======== Input data

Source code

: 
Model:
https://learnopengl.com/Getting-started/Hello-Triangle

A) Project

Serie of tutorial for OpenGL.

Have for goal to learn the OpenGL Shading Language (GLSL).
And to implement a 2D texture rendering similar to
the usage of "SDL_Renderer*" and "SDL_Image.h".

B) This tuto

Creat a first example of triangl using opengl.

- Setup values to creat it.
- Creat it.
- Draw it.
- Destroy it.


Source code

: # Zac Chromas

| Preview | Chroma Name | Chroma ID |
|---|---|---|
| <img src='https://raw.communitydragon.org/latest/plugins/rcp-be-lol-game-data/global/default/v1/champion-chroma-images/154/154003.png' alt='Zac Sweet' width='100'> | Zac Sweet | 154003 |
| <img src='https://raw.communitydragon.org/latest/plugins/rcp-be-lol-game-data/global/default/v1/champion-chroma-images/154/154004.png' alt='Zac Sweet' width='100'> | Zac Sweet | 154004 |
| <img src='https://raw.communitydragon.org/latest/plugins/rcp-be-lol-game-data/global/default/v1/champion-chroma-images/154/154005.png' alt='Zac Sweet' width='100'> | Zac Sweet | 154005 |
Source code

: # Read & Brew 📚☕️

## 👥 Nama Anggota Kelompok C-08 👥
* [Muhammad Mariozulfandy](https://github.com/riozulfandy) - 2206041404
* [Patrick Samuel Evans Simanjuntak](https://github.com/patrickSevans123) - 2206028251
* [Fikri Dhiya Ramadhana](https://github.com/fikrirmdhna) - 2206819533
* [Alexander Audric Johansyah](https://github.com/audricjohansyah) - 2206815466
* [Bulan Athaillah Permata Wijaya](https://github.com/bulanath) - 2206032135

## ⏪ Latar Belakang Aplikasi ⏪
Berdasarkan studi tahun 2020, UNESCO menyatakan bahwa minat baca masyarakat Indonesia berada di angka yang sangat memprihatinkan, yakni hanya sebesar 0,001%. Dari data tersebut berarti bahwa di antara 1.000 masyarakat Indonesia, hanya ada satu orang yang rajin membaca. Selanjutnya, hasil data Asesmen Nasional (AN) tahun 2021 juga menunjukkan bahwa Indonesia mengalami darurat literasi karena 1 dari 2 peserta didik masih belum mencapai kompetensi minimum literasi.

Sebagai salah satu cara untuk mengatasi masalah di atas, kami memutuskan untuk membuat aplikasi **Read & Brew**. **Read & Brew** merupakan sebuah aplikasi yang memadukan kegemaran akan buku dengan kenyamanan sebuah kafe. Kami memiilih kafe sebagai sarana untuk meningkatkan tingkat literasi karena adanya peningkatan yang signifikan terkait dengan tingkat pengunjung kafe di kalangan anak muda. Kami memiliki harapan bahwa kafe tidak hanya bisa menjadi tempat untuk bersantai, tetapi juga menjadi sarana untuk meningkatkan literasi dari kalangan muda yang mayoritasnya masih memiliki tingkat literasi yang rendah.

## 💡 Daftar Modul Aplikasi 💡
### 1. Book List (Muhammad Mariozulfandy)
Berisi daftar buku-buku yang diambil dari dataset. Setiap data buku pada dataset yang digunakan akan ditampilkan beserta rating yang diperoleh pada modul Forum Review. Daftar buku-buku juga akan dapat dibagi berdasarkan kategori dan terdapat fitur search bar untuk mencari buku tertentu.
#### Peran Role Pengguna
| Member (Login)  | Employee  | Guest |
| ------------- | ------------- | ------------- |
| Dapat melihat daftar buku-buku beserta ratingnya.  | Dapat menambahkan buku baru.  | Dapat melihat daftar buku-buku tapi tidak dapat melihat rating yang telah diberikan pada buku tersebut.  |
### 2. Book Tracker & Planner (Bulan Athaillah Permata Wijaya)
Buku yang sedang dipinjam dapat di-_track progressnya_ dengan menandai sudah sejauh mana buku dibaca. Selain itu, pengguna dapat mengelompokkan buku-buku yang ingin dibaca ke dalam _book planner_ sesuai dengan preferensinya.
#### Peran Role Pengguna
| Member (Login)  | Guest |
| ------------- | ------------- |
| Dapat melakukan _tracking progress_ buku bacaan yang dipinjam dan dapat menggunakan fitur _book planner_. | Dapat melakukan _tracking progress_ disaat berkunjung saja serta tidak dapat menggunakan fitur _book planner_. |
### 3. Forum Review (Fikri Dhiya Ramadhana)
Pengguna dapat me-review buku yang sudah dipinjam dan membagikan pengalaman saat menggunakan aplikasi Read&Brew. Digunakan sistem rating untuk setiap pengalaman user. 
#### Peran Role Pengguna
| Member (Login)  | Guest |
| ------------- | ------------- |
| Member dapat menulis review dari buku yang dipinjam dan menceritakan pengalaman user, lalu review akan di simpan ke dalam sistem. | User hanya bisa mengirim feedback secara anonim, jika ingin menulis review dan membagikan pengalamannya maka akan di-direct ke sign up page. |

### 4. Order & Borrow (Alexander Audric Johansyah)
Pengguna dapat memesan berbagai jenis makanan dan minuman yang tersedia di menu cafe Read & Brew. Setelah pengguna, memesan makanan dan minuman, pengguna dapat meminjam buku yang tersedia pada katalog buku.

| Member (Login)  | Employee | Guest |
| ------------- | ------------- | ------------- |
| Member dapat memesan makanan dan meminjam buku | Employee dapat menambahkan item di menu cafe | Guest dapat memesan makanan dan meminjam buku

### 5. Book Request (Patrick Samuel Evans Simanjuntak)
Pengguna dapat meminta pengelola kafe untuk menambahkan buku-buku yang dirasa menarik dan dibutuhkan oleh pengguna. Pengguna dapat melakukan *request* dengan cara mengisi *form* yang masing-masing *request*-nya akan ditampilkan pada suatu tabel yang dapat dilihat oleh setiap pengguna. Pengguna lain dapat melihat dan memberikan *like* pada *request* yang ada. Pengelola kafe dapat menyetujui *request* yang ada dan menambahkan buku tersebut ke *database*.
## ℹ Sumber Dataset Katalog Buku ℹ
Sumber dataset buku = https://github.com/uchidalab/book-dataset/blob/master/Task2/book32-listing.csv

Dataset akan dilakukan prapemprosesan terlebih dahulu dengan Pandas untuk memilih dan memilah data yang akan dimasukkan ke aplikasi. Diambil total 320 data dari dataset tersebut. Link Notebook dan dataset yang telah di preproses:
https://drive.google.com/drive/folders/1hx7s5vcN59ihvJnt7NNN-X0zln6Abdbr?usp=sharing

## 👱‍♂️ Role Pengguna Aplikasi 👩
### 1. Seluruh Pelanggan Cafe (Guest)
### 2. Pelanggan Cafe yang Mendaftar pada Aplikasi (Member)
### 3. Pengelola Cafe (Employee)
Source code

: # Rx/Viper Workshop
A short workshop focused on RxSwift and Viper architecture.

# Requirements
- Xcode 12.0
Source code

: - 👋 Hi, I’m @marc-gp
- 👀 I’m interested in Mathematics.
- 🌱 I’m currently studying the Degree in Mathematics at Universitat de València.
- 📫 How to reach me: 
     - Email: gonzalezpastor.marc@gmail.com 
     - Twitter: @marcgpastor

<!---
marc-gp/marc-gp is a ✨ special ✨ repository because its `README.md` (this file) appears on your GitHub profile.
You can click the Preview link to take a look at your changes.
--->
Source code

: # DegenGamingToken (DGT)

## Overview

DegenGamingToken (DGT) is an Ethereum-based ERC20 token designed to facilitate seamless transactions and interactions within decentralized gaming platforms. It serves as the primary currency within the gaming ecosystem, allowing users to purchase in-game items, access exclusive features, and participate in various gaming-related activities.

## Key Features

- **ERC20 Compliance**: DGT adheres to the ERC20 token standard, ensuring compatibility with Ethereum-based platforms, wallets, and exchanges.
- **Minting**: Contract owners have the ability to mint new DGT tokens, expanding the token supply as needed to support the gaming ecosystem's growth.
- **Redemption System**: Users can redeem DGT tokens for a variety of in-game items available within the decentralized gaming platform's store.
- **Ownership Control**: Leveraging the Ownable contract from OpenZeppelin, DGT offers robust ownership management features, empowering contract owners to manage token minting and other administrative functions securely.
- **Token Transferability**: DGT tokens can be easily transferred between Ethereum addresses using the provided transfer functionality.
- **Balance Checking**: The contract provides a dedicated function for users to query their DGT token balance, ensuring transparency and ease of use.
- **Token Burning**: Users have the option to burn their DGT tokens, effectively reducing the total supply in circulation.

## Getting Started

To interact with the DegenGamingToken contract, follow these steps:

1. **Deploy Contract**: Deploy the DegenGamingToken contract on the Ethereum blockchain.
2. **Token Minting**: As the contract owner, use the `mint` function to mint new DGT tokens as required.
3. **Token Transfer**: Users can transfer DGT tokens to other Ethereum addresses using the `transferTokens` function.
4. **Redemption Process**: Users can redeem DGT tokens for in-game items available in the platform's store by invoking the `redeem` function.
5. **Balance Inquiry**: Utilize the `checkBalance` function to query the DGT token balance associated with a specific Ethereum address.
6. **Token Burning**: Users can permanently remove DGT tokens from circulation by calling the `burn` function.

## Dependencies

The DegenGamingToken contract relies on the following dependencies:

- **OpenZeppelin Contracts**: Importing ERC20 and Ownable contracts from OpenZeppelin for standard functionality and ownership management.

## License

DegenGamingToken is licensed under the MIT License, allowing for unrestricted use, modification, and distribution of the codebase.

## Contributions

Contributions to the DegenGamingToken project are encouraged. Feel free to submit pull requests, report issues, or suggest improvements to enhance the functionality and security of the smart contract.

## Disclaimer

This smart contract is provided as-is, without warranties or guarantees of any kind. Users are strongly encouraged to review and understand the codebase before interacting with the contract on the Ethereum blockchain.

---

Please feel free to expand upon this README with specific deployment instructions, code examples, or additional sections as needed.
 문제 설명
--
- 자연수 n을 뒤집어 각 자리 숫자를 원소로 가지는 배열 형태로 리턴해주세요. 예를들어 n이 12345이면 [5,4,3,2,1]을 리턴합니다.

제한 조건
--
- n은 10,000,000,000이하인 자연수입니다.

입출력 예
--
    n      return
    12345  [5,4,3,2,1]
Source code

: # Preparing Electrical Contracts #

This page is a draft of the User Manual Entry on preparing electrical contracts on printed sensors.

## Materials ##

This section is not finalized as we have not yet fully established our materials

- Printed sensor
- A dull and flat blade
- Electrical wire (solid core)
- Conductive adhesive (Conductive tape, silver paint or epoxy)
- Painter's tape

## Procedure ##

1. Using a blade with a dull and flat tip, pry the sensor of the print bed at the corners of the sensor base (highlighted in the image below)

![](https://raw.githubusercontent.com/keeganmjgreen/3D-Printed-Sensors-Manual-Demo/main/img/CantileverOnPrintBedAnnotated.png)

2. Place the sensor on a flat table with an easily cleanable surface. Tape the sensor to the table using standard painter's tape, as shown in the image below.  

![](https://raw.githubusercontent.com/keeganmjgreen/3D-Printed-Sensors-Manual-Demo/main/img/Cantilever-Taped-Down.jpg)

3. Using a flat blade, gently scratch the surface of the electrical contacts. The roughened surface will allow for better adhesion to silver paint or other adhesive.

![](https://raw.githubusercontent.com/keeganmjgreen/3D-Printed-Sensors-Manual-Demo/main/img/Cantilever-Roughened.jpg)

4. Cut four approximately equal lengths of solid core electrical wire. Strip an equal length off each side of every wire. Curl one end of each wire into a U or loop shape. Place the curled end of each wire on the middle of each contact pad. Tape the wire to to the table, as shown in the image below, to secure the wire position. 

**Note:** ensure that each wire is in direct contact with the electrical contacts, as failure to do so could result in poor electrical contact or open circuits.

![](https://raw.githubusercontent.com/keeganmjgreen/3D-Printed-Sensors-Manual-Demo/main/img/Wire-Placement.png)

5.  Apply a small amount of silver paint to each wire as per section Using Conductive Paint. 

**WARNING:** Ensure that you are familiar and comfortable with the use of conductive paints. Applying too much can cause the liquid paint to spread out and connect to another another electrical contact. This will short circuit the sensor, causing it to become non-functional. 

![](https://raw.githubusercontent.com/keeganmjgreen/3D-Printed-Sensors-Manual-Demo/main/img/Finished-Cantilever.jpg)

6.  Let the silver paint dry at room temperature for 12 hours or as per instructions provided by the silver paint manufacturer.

================

Task details: The lines to copy are those above that contain the string "Pengelola".

Answer space:
Pengguna dapat meminta pengelola kafe untuk menambahkan buku-buku yang dirasa menarik dan dibutuhkan oleh pengguna. Pengguna dapat melakukan *request* dengan cara mengisi *form* yang masing-masing *request*-nya akan ditampilkan pada suatu tabel yang dapat dilihat oleh setiap pengguna. Pengguna lain dapat melihat dan memberikan *like* pada *request* yang ada. Pengelola kafe dapat menyetujui *request* yang ada dan menambahkan buku tersebut ke *database*.
### 3. Pengelola Cafe (Employee)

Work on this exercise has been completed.